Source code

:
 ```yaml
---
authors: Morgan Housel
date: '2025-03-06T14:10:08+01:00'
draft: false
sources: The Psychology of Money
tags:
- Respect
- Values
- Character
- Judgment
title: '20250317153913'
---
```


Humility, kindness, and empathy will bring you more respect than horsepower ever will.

==

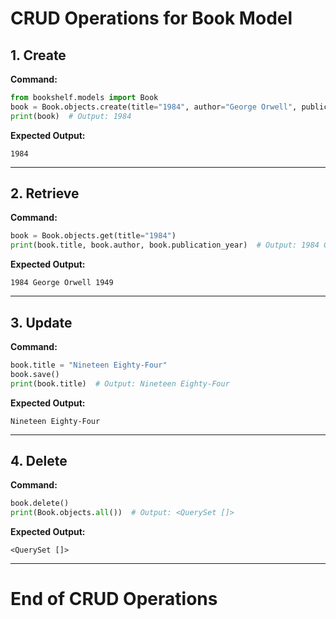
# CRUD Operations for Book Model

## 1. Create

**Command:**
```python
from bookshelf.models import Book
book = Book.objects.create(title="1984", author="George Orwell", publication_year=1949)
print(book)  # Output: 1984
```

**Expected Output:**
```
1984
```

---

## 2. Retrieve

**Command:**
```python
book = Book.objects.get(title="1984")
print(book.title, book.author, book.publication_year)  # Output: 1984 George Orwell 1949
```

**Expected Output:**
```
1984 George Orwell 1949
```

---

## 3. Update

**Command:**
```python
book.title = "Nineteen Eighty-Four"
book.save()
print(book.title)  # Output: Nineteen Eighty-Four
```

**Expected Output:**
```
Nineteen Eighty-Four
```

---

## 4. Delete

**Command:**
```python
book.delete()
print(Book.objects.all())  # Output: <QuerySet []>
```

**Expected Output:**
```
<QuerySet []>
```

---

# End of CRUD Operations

WORK ITEM: Could you copy each line from the listing that has the word "Eighty" in it?

SOLUTION FOR THIS PROBLEM:
book.title = "Nineteen Eighty-Four"
print(book.title)  # Output: Nineteen Eighty-Four
Nineteen Eighty-Four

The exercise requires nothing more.